* _WHAT IS BEING ASKED_:
Stop after the line with "### **Banco de Dados**". Up to that point, output every line of the listing below exactly from the first one onward, skipping pictures.

═══

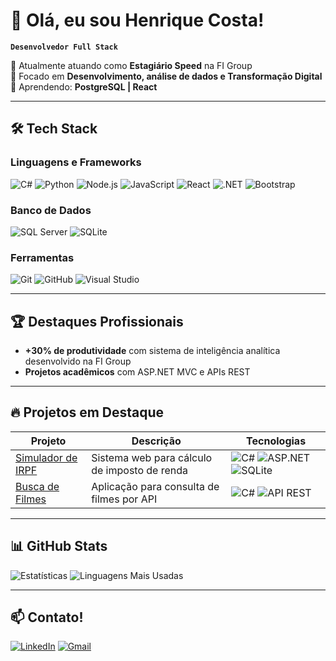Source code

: # 👋 Olá, eu sou Henrique Costa! 

**`Desenvolvedor Full Stack`**

💼 Atualmente atuando como **Estagiário Speed** na FI Group  
🚀 Focado em **Desenvolvimento, análise de dados e Transformação Digital**  
🌱 Aprendendo: **PostgreSQL | React**

---

## 🛠️ Tech Stack

### **Linguagens e Frameworks**
![C#](https://img.shields.io/badge/C%23-239120?style=for-the-badge&logo=c-sharp&logoColor=white)
![Python](https://img.shields.io/badge/Python-3776AB?style=for-the-badge&logo=python&logoColor=white)
![Node.js](https://img.shields.io/badge/node.js-339933?style=for-the-badge&logo=Node.js&logoColor=white)
![JavaScript](https://img.shields.io/badge/JavaScript-F7DF1E?style=for-the-badge&logo=javascript&logoColor=black)
![React](https://img.shields.io/badge/-React.Js-61DAFB?logo=react&logoColor=white&style=for-the-badge)
![.NET](https://img.shields.io/badge/.NET-512BD4?style=for-the-badge&logo=dotnet&logoColor=white)
![Bootstrap](https://img.shields.io/badge/Bootstrap-7952B3?style=for-the-badge&logo=bootstrap&logoColor=white)

### **Banco de Dados**
![SQL Server](https://img.shields.io/badge/SQL_Server-CC2927?style=for-the-badge&logo=microsoft-sql-server&logoColor=white)
![SQLite](https://img.shields.io/badge/SQLite-003B57?style=for-the-badge&logo=sqlite&logoColor=white)

### **Ferramentas**
![Git](https://img.shields.io/badge/Git-F05032?style=for-the-badge&logo=git&logoColor=white)
![GitHub](https://img.shields.io/badge/GitHub-181717?style=for-the-badge&logo=github&logoColor=white)
![Visual Studio](https://img.shields.io/badge/Visual_Studio-5C2D91?style=for-the-badge&logo=visual-studio&logoColor=white)

---

## 🏆 Destaques Profissionais

- **+30% de produtividade** com sistema de inteligência analítica desenvolvido na FI Group
- **Projetos acadêmicos** com ASP.NET MVC e APIs REST

---

## 🔥 Projetos em Destaque

| Projeto | Descrição | Tecnologias |
|---------|-----------|-------------|
| [Simulador de IRPF](https://github.com/henricostaa/Projeto_MVC) | Sistema web para cálculo de imposto de renda | ![C#](https://img.shields.io/badge/-C%23-239120) ![ASP.NET](https://img.shields.io/badge/-ASP.NET-512BD4) ![SQLite](https://img.shields.io/badge/-SQLite-003B57) |
| [Busca de Filmes](https://github.com/henricostaa/Filmes) | Aplicação para consulta de filmes por API | ![C#](https://img.shields.io/badge/-C%23-239120) ![API REST](https://img.shields.io/badge/-API_REST-FF6C37) | [Gerenciador de Tarefas](https://github.com/henricostaa/react-project) | Aplicação para gerenciamento de tarefas do dia a dia | ![Node](https://img.shields.io/badge/node.js-339933) ![React](https://img.shields.io/badge/-React.Js-61DAFB)|

---

## 📊 GitHub Stats

![Estatísticas](https://github-readme-stats.vercel.app/api?username=henricostaa&show_icons=true&theme=dracula&hide_border=true)
![Linguagens Mais Usadas](https://github-readme-stats.vercel.app/api/top-langs/?username=henricostaa&layout=compact&theme=dracula&hide_border=true)

---

## 📫 Contato!

[![LinkedIn](https://img.shields.io/badge/LinkedIn-0A66C2?style=for-the-badge&logo=linkedin&logoColor=white)](https://www.linkedin.com/in/henriquecostadsantos/)
[![Gmail](https://img.shields.io/badge/Gmail-D14836?style=for-the-badge&logo=gmail&logoColor=white)](mailto:hcostadsantos@gmail.com)

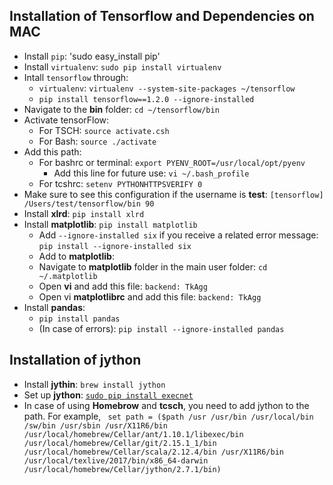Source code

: ## Installation of Tensorflow and Dependencies on MAC

* Install `pip`: 'sudo easy_install pip'
* Install `virtualenv`: `sudo pip install virtualenv`
* Intall `tensorflow` through:
   * `virtualenv`: `virtualenv --system-site-packages ~/tensorflow`
   * `pip install tensorflow==1.2.0 --ignore-installed`
* Navigate to the __bin__ folder: `cd ~/tensorflow/bin`
* Activate tensorFlow: 
   * For TSCH: `source activate.csh`
   * For Bash: `source ./activate`
* Add this path:
   * For bashrc or terminal: `export PYENV_ROOT=/usr/local/opt/pyenv`
      * Add this line for future use: `vi ~/.bash_profile`
   * For tcshrc: `setenv PYTHONHTTPSVERIFY 0`
* Make sure to see this configuration if the username is __test__: `[tensorflow] /Users/test/tensorflow/bin 90`
* Install __xlrd__: `pip install xlrd`
* Install __matplotlib__: `pip install matplotlib`
   * Add `--ignore-installed six` if you receive a related error message: `pip install --ignore-installed six`
   * Add to __matplotlib__:
   * Navigate to __matplotlib__ folder in the main user folder: `cd ~/.matplotlib`
   * Open __vi__ and add this file: `backend: TkAgg`
   * Open vi __matplotlibrc__ and add this file: `backend: TkAgg`
* Install __pandas__:
   * `pip install pandas`
   * (In case of errors): `pip install --ignore-installed pandas`
   
## Installation of jython
* Install __jythin__: `brew install jython`
* Set up __jython__: [`sudo pip install execnet`](https://codespeak.net/execnet/example/hybridpython.html)
* In case of using __Homebrow__ and __tcsch__, you need to add jython to the path. For example,
`` set path = ($path /usr /usr/bin /usr/local/bin /sw/bin /usr/sbin /usr/X11R6/bin /usr/local/homebrew/Cellar/ant/1.10.1/libexec/bin /usr/local/homebrew/Cellar/git/2.15.1_1/bin /usr/local/homebrew/Cellar/scala/2.12.4/bin /usr/X11R6/bin /usr/local/texlive/2017/bin/x86_64-darwin /usr/local/homebrew/Cellar/jython/2.7.1/bin)``


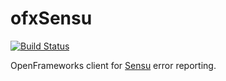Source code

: # ofxSensu

[![Build Status](https://travis-ci.org/local-projects/ofxSensu.svg?branch=master)](https://travis-ci.org/local-projects/ofxSensu)

OpenFrameworks client for [Sensu](https://sensuapp.org) error reporting.
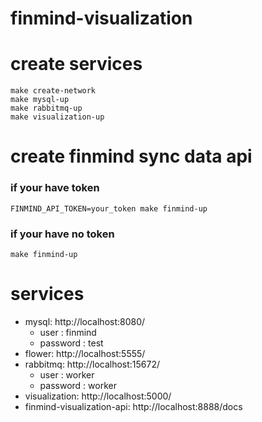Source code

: # finmind-visualization

# create services
    make create-network
    make mysql-up
    make rabbitmq-up
    make visualization-up

# create finmind sync data api
### if your have token
    FINMIND_API_TOKEN=your_token make finmind-up

### if your have no token
    make finmind-up

# services

* mysql: http://localhost:8080/
    * user : finmind
    * password : test
* flower: http://localhost:5555/
* rabbitmq: http://localhost:15672/
    * user : worker
    * password : worker
* visualization: http://localhost:5000/
* finmind-visualization-api: http://localhost:8888/docs
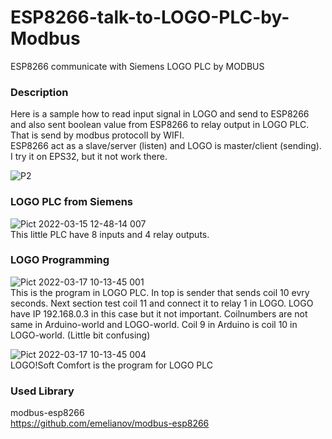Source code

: # ESP8266-talk-to-LOGO-PLC-by-Modbus
ESP8266 communicate with Siemens LOGO PLC by MODBUS 
  
 ### Description  
 Here is a sample how to read input signal in LOGO and send to ESP8266 and also sent boolean value from ESP8266 to relay output in LOGO PLC. That is send by modbus protocoll by WIFI.  
  ESP8266 act as a slave/server (listen) and LOGO is master/client (sending). I try it on EPS32, but it not work there.
  
  ![P2](https://user-images.githubusercontent.com/33222123/158785202-bf5052ea-0f37-49c7-bac1-4345cc040581.png)  

    
  ### LOGO PLC from Siemens  
  ![Pict 2022-03-15 12-48-14 007](https://user-images.githubusercontent.com/33222123/158779894-762ebea4-df29-4cb7-b21e-b003c357471c.jpg)  
This little PLC have 8 inputs and 4 relay outputs.  
    
### LOGO Programming  
![Pict 2022-03-17 10-13-45 001](https://user-images.githubusercontent.com/33222123/158780216-3f94da20-7d3e-4242-a830-c63c51adb4f1.jpg)  
This is the program in LOGO PLC. In top is sender that sends coil 10 evry seconds. Next section test coil 11 and connect it to relay 1 in LOGO.
LOGO have IP 192.168.0.3 in this case but it not important. Coilnumbers are not same in Arduino-world and LOGO-world. Coil 9 in Arduino is coil 10 in LOGO-world. (Little bit confusing)  

![Pict 2022-03-17 10-13-45 004](https://user-images.githubusercontent.com/33222123/158785687-c8f41781-ab36-4a94-8fc2-a26f8471da5d.jpg)  
LOGO!Soft Comfort is the program for LOGO PLC  


### Used Library  


modbus-esp8266  
https://github.com/emelianov/modbus-esp8266  
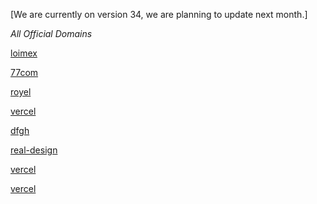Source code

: [We are currently on version 34, we are planning to update next month.]

*All Official Domains*

[loimex](https://realchat.loimex.es)

[77com](https://realchat.77com.ru)

[royel](https://chat-real.royel.cl)

[vercel](https://realz3.vercel.app)

[dfgh](https://realist.dfgh.in)

[real-design](https://chat.real-design.ro)

[vercel](https://rndm-real.vercel.app)

[vercel](https://realchatfr.vercel.app)
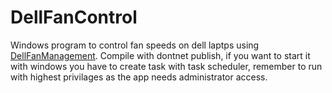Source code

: # DellFanControl
Windows program to control fan speeds on dell laptps using [DellFanManagement](https://github.com/AaronKelley/DellFanManagement). 
Compile with dontnet publish, if you want to start it with windows you have to create task with task scheduler, remember to run with highest privilages as the app needs administrator access. 
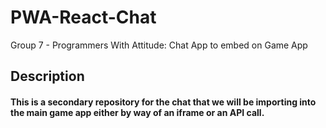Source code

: # PWA-React-Chat
Group 7 - Programmers With Attitude: Chat App to embed on Game App

## Description

#### This is a secondary repository for the chat that we will be importing into the main game app either by way of an iframe or an API call. 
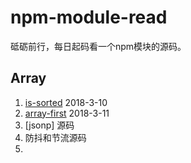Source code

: # npm-module-read
砥砺前行，每日起码看一个npm模块的源码。


## Array

1. [is-sorted](https://github.com/mind029/npm-module-read/blob/master/Array/is-sorted/is-sorted.js) 2018-3-10 
2. [array-first](https://github.com/mind029/npm-module-read/blob/master/Array/array-first/index.js) 2018-3-11
3. [jsonp] 源码
4. 防抖和节流源码
5. 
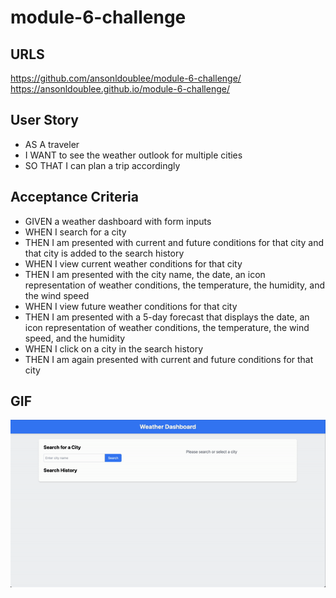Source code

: # module-6-challenge

## URLS
https://github.com/ansonldoublee/module-6-challenge/
https://ansonldoublee.github.io/module-6-challenge/


## User Story
* AS A traveler
* I WANT to see the weather outlook for multiple cities
* SO THAT I can plan a trip accordingly

## Acceptance Criteria
* GIVEN a weather dashboard with form inputs
* WHEN I search for a city
* THEN I am presented with current and future conditions for that city and that city is added to the search history
* WHEN I view current weather conditions for that city
* THEN I am presented with the city name, the date, an icon representation of weather conditions, the temperature, the humidity, and the wind speed
* WHEN I view future weather conditions for that city
* THEN I am presented with a 5-day forecast that displays the date, an icon representation of weather conditions, the temperature, the wind speed, and the humidity
* WHEN I click on a city in the search history
* THEN I am again presented with current and future conditions for that city

## GIF
<img src='assets/demo_weather.gif' autoplay loop></img>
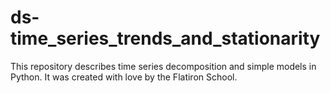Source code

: # ds-time_series_trends_and_stationarity

This repository describes time series decomposition and simple models in Python. It was created with love by the Flatiron School.
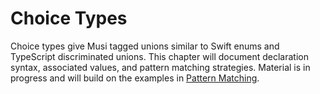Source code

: # Choice Types

Choice types give Musi tagged unions similar to Swift enums and TypeScript discriminated unions. This chapter will document declaration syntax, associated values, and pattern matching strategies. Material is in progress and will build on the examples in [Pattern Matching](pattern-matching.md).
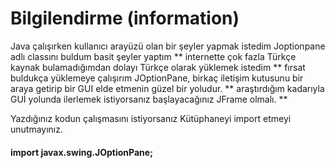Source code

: # Bilgilendirme (information)

Java çalışırken kullanıcı arayüzü olan bir şeyler yapmak istedim Joptionpane adlı classını buldum basit şeyler yaptım ** internette çok fazla Türkçe kaynak bulamadığımdan dolayı Türkçe olarak yüklemek istedim ** fırsat buldukça yüklemeye çalışırım JOptionPane, birkaç iletişim kutusunu bir araya getirip bir GUI elde etmenin güzel bir yoludur. ** araştırdığım kadarıyla GUİ yolunda ilerlemek istiyorsanız başlayacağınız JFrame olmalı. **

Yazdığınız kodun çalışmasını istiyorsanız Kütüphaneyi import etmeyi unutmayınız. 

#### import javax.swing.JOptionPane;


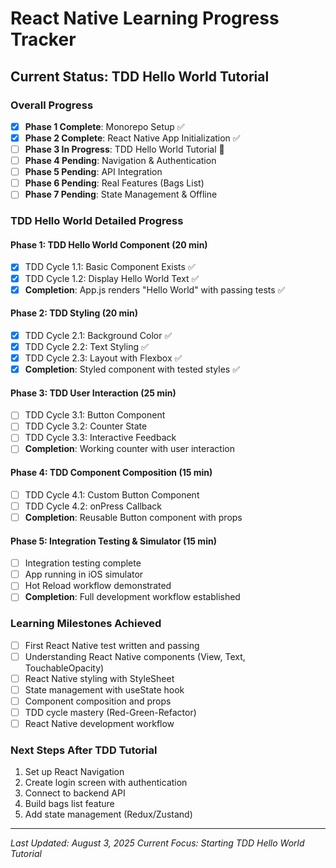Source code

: # React Native Learning Progress Tracker

## Current Status: TDD Hello World Tutorial

### Overall Progress
- [x] **Phase 1 Complete**: Monorepo Setup ✅
- [x] **Phase 2 Complete**: React Native App Initialization ✅  
- [ ] **Phase 3 In Progress**: TDD Hello World Tutorial 🎯
- [ ] **Phase 4 Pending**: Navigation & Authentication
- [ ] **Phase 5 Pending**: API Integration
- [ ] **Phase 6 Pending**: Real Features (Bags List)
- [ ] **Phase 7 Pending**: State Management & Offline

### TDD Hello World Detailed Progress

#### Phase 1: TDD Hello World Component (20 min)
- [x] TDD Cycle 1.1: Basic Component Exists ✅
- [x] TDD Cycle 1.2: Display Hello World Text ✅  
- [x] **Completion**: App.js renders "Hello World" with passing tests ✅

#### Phase 2: TDD Styling (20 min)  
- [x] TDD Cycle 2.1: Background Color ✅
- [x] TDD Cycle 2.2: Text Styling ✅
- [x] TDD Cycle 2.3: Layout with Flexbox ✅
- [x] **Completion**: Styled component with tested styles ✅

#### Phase 3: TDD User Interaction (25 min)
- [ ] TDD Cycle 3.1: Button Component
- [ ] TDD Cycle 3.2: Counter State
- [ ] TDD Cycle 3.3: Interactive Feedback
- [ ] **Completion**: Working counter with user interaction

#### Phase 4: TDD Component Composition (15 min)
- [ ] TDD Cycle 4.1: Custom Button Component
- [ ] TDD Cycle 4.2: onPress Callback
- [ ] **Completion**: Reusable Button component with props

#### Phase 5: Integration Testing & Simulator (15 min)
- [ ] Integration testing complete
- [ ] App running in iOS simulator
- [ ] Hot Reload workflow demonstrated
- [ ] **Completion**: Full development workflow established

### Learning Milestones Achieved
- [ ] First React Native test written and passing
- [ ] Understanding React Native components (View, Text, TouchableOpacity)
- [ ] React Native styling with StyleSheet
- [ ] State management with useState hook
- [ ] Component composition and props
- [ ] TDD cycle mastery (Red-Green-Refactor)
- [ ] React Native development workflow

### Next Steps After TDD Tutorial
1. Set up React Navigation
2. Create login screen with authentication
3. Connect to backend API
4. Build bags list feature
5. Add state management (Redux/Zustand)

---

*Last Updated: August 3, 2025*
*Current Focus: Starting TDD Hello World Tutorial*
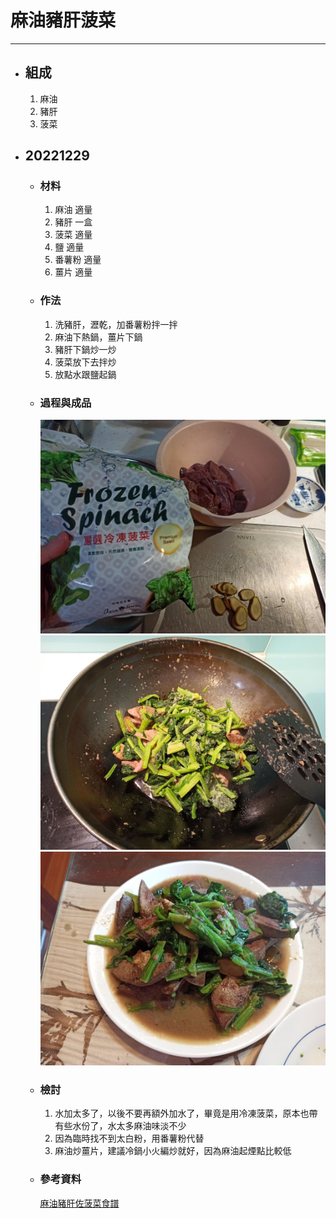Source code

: # 麻油豬肝菠菜
---
+ ## 組成
  1. 麻油
  2. 豬肝
  3. 菠菜

+ ## 20221229
  + ### 材料
    1. 麻油 適量
    2. 豬肝 一盒
    3. 菠菜 適量
    4. 鹽  適量
    5. 番薯粉 適量
    6. 薑片  適量
  
  + ### 作法
    1. 洗豬肝，瀝乾，加番薯粉拌一拌
    2. 麻油下熱鍋，薑片下鍋
    3. 豬肝下鍋炒一炒
    4. 菠菜放下去拌炒
    5. 放點水跟鹽起鍋
  
  + ### 過程與成品
    ![](../../Image/20221229_1.jpg)
    ![](../../Image/20221229_2.jpg)
    ![](../../Image/20221229_3.jpg)
  
  + ### 檢討
    1. 水加太多了，以後不要再額外加水了，畢竟是用冷凍菠菜，原本也帶有些水份了，水太多麻油味淡不少
    2. 因為臨時找不到太白粉，用番薯粉代替
    3. 麻油炒薑片，建議冷鍋小火編炒就好，因為麻油起煙點比較低
  
  + ### 參考資料
    [麻油豬肝佐菠菜食譜](https://icook.tw/recipes/327061)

═══

* _ANSWER AREA_:
Source code

: # 👋 Olá, eu sou Henrique Costa! 

**`Desenvolvedor Full Stack`**

💼 Atualmente atuando como **Estagiário Speed** na FI Group  
🚀 Focado em **Desenvolvimento, análise de dados e Transformação Digital**  
🌱 Aprendendo: **PostgreSQL | React**

---

## 🛠️ Tech Stack

### **Linguagens e Frameworks**
![C#](https://img.shields.io/badge/C%23-239120?style=for-the-badge&logo=c-sharp&logoColor=white)
![Python](https://img.shields.io/badge/Python-3776AB?style=for-the-badge&logo=python&logoColor=white)
![Node.js](https://img.shields.io/badge/node.js-339933?style=for-the-badge&logo=Node.js&logoColor=white)
![JavaScript](https://img.shields.io/badge/JavaScript-F7DF1E?style=for-the-badge&logo=javascript&logoColor=black)
![React](https://img.shields.io/badge/-React.Js-61DAFB?logo=react&logoColor=white&style=for-the-badge)
![.NET](https://img.shields.io/badge/.NET-512BD4?style=for-the-badge&logo=dotnet&logoColor=white)
![Bootstrap](https://img.shields.io/badge/Bootstrap-7952B3?style=for-the-badge&logo=bootstrap&logoColor=white)

### **Banco de Dados**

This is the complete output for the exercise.